Big Pharma might not be the obvious choice for tech talent looking for a new home or project — but Ameet Nathwani is hoping to change that.
Over his career, UK citizen Nathwani, who is based in Paris, has gained a comprehensive understanding of the healthcare industry. His experience ranges from providing individual patient care and pharmaceutical research to managing global health initiatives. He rose through the ranks at Novartis, one of the world’s largest pharmaceutical companies, and was a driving force behind the company’s digital health strategies.
In 2016, Nathwani was appointed as the chief medical officer and executive vice-president of medical at Sanofi, the global life-sciences company pushing innovation for improved healthcare solutions. In addition to his other roles and responsibilities, Nathwani was recently appointed Sanofi’s chief digital officer.
In the latter role, Nathwani networks with promising tech companies — large and small — to pose the question: “What would you do differently to address our problems?”
He’s reframed the company’s challenges as an open-call for collaborative partnerships. Nathwani makes the pitch at tech conferences such as the CES international consumer electronics show in Las Vegas, the annual VivaTech in Paris, StartUp Health in San Francisco, and Stanford University’s LIGHT Forum (Leaders in Global Healthcare and Technology).
“I think that healthcare is changing very rapidly.”
He says the conferences are one of the most uplifting and energising aspects of his new role, presenting him with an ideal opportunity to immerse himself in the health-tech “ecosystem of innovation”. Nathwani is taking the company from analogue past to digital future, and conference participation is a crucial tactic for the recruitment of top tech talent.
“It’s very hard to attract entrepreneurial, techie individuals and data people into big pharma,” Nathwani said in an interview at StartUp Health last year, “because nobody wants to work for an analogue-based company.” Sanofi employs more than 100,000 people, providing healthcare solutions in 170 countries.
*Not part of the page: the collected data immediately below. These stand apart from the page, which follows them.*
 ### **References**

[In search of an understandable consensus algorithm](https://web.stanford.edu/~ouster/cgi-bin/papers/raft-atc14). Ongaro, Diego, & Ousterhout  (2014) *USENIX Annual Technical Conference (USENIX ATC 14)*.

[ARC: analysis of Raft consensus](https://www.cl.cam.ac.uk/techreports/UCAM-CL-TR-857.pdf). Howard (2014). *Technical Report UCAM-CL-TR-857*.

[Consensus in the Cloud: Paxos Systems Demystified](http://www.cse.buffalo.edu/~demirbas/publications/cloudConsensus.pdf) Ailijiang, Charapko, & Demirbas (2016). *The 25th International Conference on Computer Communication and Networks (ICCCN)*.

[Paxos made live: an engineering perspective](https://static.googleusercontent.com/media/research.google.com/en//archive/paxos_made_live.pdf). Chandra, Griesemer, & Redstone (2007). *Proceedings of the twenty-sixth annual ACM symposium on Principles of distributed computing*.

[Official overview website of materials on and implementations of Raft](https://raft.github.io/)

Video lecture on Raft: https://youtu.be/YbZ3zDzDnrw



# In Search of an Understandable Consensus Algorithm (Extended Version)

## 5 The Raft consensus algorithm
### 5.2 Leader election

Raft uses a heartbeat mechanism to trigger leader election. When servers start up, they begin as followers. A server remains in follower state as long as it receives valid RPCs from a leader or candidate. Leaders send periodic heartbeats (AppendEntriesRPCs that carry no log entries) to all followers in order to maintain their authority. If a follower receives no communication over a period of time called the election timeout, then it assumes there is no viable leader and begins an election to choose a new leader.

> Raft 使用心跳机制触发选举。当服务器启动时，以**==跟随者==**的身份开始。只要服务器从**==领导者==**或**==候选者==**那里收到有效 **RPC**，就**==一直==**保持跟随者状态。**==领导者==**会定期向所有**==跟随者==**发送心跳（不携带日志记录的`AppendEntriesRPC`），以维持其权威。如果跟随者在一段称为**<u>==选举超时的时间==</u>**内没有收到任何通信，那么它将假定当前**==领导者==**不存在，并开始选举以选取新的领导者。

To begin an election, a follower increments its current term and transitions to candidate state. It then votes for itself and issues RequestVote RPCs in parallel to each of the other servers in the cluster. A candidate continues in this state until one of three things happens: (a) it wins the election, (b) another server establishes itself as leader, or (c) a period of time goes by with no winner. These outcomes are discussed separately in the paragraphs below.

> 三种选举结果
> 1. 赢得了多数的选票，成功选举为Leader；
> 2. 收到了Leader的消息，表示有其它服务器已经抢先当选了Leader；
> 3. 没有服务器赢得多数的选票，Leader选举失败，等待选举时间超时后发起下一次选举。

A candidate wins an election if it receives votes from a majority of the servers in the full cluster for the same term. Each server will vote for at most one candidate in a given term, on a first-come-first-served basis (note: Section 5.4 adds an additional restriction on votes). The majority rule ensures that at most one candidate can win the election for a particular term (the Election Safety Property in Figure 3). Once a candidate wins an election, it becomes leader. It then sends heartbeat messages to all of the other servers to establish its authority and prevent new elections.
The company has put together a 20-strong team, with Nathwani at the helm, to usher-in the digital health era.
Nathwani believes data will be key factor in the transformation of the company’s organisational structure — and the industry as a whole.
“I think that healthcare is changing very rapidly,” he said, citing the increased accessibility of genomics, proteomics, and transcriptomics. “The data are getting cheaper, and in the healthcare environment, data are the new healthcare currency.”
Nathwani hopes to see patients own their personal health data — and reap the benefits. He envisions a world where patients armed with health data from wearables can share them with their doctors or commoditise them through voluntary participation in scientific research or clinical trials. Privacy concerns present a possible challenge, but blockchain technology could be used to protect users’ personal information.
The shift has already begun, he says, citing more than 40 “virtual hospitals” in the US and 150 “cloud hospitals” in China. “Our problem is that our industry hasn’t necessarily rapidly adapted to it, because there are lots of regulatory constraints, people are worried about privacy, and the regulations. But I think all of that’s changing.”
As regulators scramble to play catch-up to consumer demand for health-tech, Nathwani challenges the industry to push for digital healthcare as the new standard. The industry’s lingering attachment to the analogue system, particularly in expensive and extensive clinical trials, baffles him.
Nathwani says it takes about $1.6bn, and around eight years, to develop a drug — and it’s rare that the finished product will ever pay-back that investment in full. Traditional clinical trials also require that the test subjects make numerous physical visits to the clinical facility. Nathwani proposes a complete and fundamental shift, where AI and telehealth can slash the cost, time and effort required to research and develop new treatments.
“I think the more the patient gets empowered and demands a different level of care, a level of individualisation, and a participation in the innovation, that will force industry anyway, to change.”